[TASK TO COMPLETE]: Go over the listing below line by line, and return each one holding the string "decorrido".

[EXCERPTED RECORDS]:
************
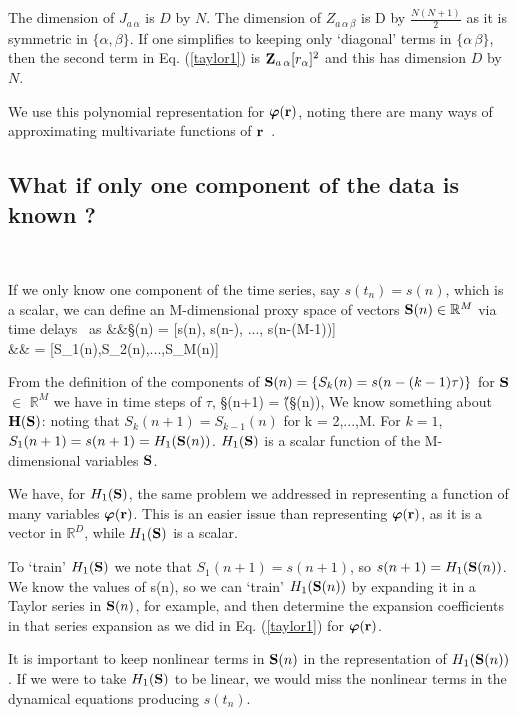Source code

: \documentclass[12pt]{article}
\begin{document}
The dimension of $J_{a\,\alpha}$ is $D$ by $N$. The dimension of $Z_{a\,\alpha\,\beta}$ is D by $\frac{N(N+1)}{2}$ as it is symmetric in $\{\alpha,\beta\}$. If one simplifies to keeping only `diagonal' terms in $\{\alpha\,\beta\}$, then the second term in Eq. (\ref{taylor1}) 
is $\Z_{a\,\alpha} [r_{\alpha}]^2$ and this has dimension $D$ by $N$.

We use this polynomial representation for $\bvarphi(\r)$, noting there are many ways of approximating multivariate functions of $\r$~\cite{silverman86,buhmann09,casdagli89,billings13,broom88,Scott05}.

\subsection{What if only one component of the data is known ?}~\label{tdelay}


If we only know one component of the time series, say $s(t_n) = s(n)$, which is a scalar, we can define an M-dimensional proxy space of vectors $\S(n) \in {\mathbb R}^M$ via time delays~\cite{takens81,abar96,kantz04} as
\bea
&&\S(n) = [s(n), s(n-\tau), ..., s(n-(M-1)\tau)]  \nonumber \\
&& = [S_1(n),S_2(n),...,S_M(n)] 
\label{timedelay1}
\eea

From the definition of the components of $\S(n) = \{S_k(n) = s(n - (k-1)\tau)\}$ 
for $\S$ $\in$ ${\mathbb R}^{M}$ we have in time steps of $\tau$,
\be
\S(n+1) = \H(\S(n)),
\ee
We know something about $\H(\S)$: noting that $S_k(n+1) = S_{k-1}(n)$ for k = 2,...,M. For $k = 1$,  $S_1(n+1) = s(n+1) =  H_1(\S(n))$. $H_1(\S)$ is a scalar function of the M-dimensional variables $\S$.

We have, for $H_1(\S)$, the same problem we addressed in representing a function of many variables $\bvarphi(\r)$. This is an easier issue than representing $\bvarphi(\r)$, as it is a vector in 
$\mathbb{R}^{D}$, while  $H_1(\S)$ is a scalar.

To `train' $H_1(\S)$ we note that $S_1(n+1) = s(n+1)$, so $s(n+1) = H_1(\S(n))$. 
We know the values of s(n), so we can `train' $H_1(\S(n))$ by expanding it in a Taylor series in $\S(n)$, for example, and then determine the expansion coefficients in that series expansion as we did in Eq. (\ref{taylor1}) for $\bvarphi(\r)$. 

It is important to keep nonlinear terms in $\S(n)$ in the representation of $H_1(\S(n))$. %
If we were to take $H_1(\S)$ to be linear, we would miss the nonlinear terms in the dynamical equations producing $s(t_n)$.
\end{document}
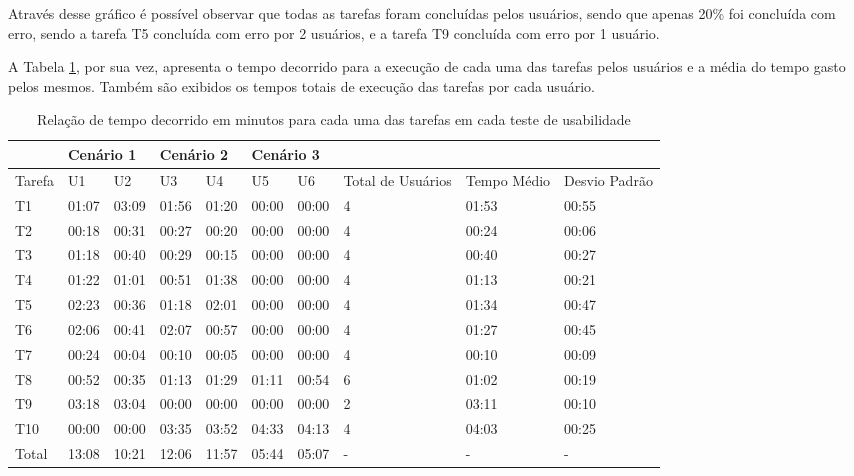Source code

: Através desse gráfico é possível observar que todas as tarefas foram concluídas pelos 
usuários, sendo que apenas 20\% foi concluída com erro, sendo a tarefa T5 concluída com 
erro por 2 usuários, e a tarefa T9 concluída com erro por 1 usuário.

A Tabela \ref{table:tempos-execucao}, por sua vez, apresenta o tempo decorrido para a execução 
de cada uma das tarefas pelos usuários e a média do tempo gasto pelos mesmos. Também são 
exibidos os tempos totais de execução das tarefas por cada usuário.

\begin{table}[!htb]
    \centering
    \caption{ Relação de tempo decorrido em minutos para cada uma das tarefas em cada teste de usabilidade}
    \label{table:tempos-execucao}
    \begin{tabular}{|p{1.2cm}|p{1.2cm}|p{1.2cm}|p{1.2cm}|p{1.2cm}|p{1.2cm}|p{1.2cm}|p{1.2cm}|p{1.5cm}|p{1.2cm}|}
        \hline
        &  \multicolumn{2}{p{2.4cm}|}{Cenário 1} & \multicolumn{2}{p{2.4cm}|}{Cenário 2} & \multicolumn{2}{p{2.4cm}|}{Cenário 3} & & &\\
        \hline
        Tarefa & U1 & U2 & U3 & U4 & U5 & U6 & Total de Usuários & Tempo Médio & Desvio Padrão \\
        \hline
        T1 & 01:07 & 03:09 & 01:56 & 01:20 & 00:00 & 00:00 & 4 & 01:53 & 00:55 \\
        \hline
        T2 & 00:18 & 00:31 & 00:27 & 00:20 & 00:00 & 00:00 & 4 & 00:24 & 00:06\\          
        \hline
        T3 & 01:18 & 00:40 & 00:29 & 00:15 & 00:00 & 00:00 & 4 & 00:40 & 00:27 \\
        \hline
        T4 & 01:22 & 01:01 & 00:51 & 01:38 & 00:00 & 00:00 & 4 & 01:13 & 00:21\\
        \hline
        T5 & 02:23 & 00:36 & 01:18 & 02:01 & 00:00 & 00:00 & 4 & 01:34 & 00:47\\
        \hline
        T6 & 02:06 & 00:41 & 02:07 & 00:57 & 00:00 & 00:00 & 4 & 01:27 & 00:45\\
        \hline
        T7 & 00:24 & 00:04 & 00:10 & 00:05 & 00:00 & 00:00 & 4 & 00:10 & 00:09\\
        \hline
        T8 & 00:52 & 00:35 & 01:13 & 01:29 & 01:11 & 00:54 & 6 & 01:02 & 00:19\\
        \hline
        T9 & 03:18 & 03:04 & 00:00 & 00:00 & 00:00 & 00:00 & 2 & 03:11 & 00:10\\
        \hline
        T10 & 00:00 & 00:00 & 03:35 & 03:52 & 04:33 & 04:13 & 4 & 04:03 & 00:25\\
        \hline 
        Total & 13:08 & 10:21 & 12:06 & 11:57 & 05:44 & 05:07 & - & - & -\\
        \hline   
    \end{tabular}
\end{table}


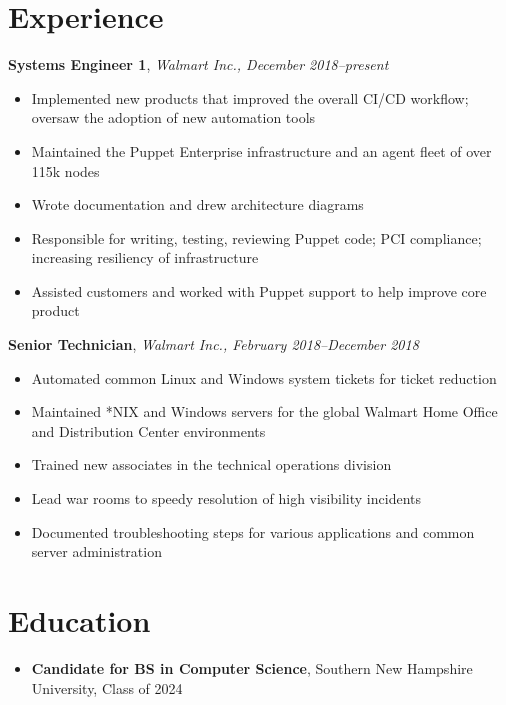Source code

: \documentclass[10pt]{article}
\begin{document}
\section*{Experience}
\noindent\textbf{Systems Engineer 1}, \textit{Walmart Inc., December 2018\thinspace--\thinspace present}
\begin{itemize}
    \item Implemented new products that improved the overall CI/CD workflow; oversaw the adoption of new automation tools
    \item Maintained the Puppet Enterprise infrastructure and an agent fleet of over 115k nodes
    \item Wrote documentation and drew architecture diagrams
    \item Responsible for writing, testing, reviewing Puppet code; PCI compliance; increasing resiliency of infrastructure
    \item Assisted customers and worked with Puppet support to help improve core product
\end{itemize}
\noindent\textbf{Senior Technician}, \textit{Walmart Inc., February 2018\thinspace--\thinspace December 2018}
\begin{itemize}
    \item Automated common Linux and Windows system tickets for ticket reduction
    \item Maintained *NIX and Windows servers for the global Walmart Home Office and Distribution Center environments
    \item Trained new associates in the technical operations division
    \item Lead war rooms to speedy resolution of high visibility incidents
    \item Documented troubleshooting steps for various applications and common server administration
\end{itemize}

\section*{Education}
\begin{itemize}
    \item \textbf{Candidate for BS in Computer Science}, Southern New Hampshire University, Class of 2024
\end{itemize}
\end{document}

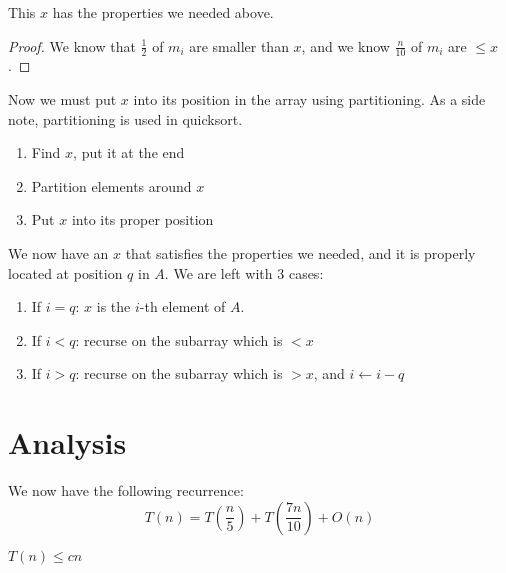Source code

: \begin{claim}
This $x$ has the properties we needed above.
\end{claim}

\begin{proof}
We know that $\frac{1}{2}$ of $m_i$ are smaller than $x$, and we know $\frac{n}{10}$ of $m_i$ are $ \leq x $.
\end{proof}

Now we must put $x$ into its position in the array using partitioning.
As a side note, partitioning is used in quicksort.

\begin{enumerate}

\item Find $x$, put it at the end
\item Partition elements around $x$
\item Put $x$ into its proper position

\end{enumerate}

We now have an $x$ that satisfies the properties we needed, and it is
properly located at position $q$ in $A$.  We are left with 3 cases:

\begin{enumerate}

\item If $i = q$: $x$ is the $i$-th element of $A$.
\item If $i < q$: recurse on the subarray which is $ < x $

\item If $i > q$: recurse on the subarray which is $ > x $, and $ i
  \leftarrow i - q $

\end{enumerate}

\section{Analysis}

We now have the following recurrence:
%
\begin{displaymath}
T(n) = T \left( \frac{n}{5} \right) +T \left( \frac{7n}{10} \right) + O(n)
\end{displaymath}


\begin{claim}
$ T(n) \leq cn $
\end{claim}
************
[SOLUTION TO THE EXERCISE]:
A Tabela \ref{table:tempos-execucao}, por sua vez, apresenta o tempo decorrido para a execução 
    \caption{ Relação de tempo decorrido em minutos para cada uma das tarefas em cada teste de usabilidade}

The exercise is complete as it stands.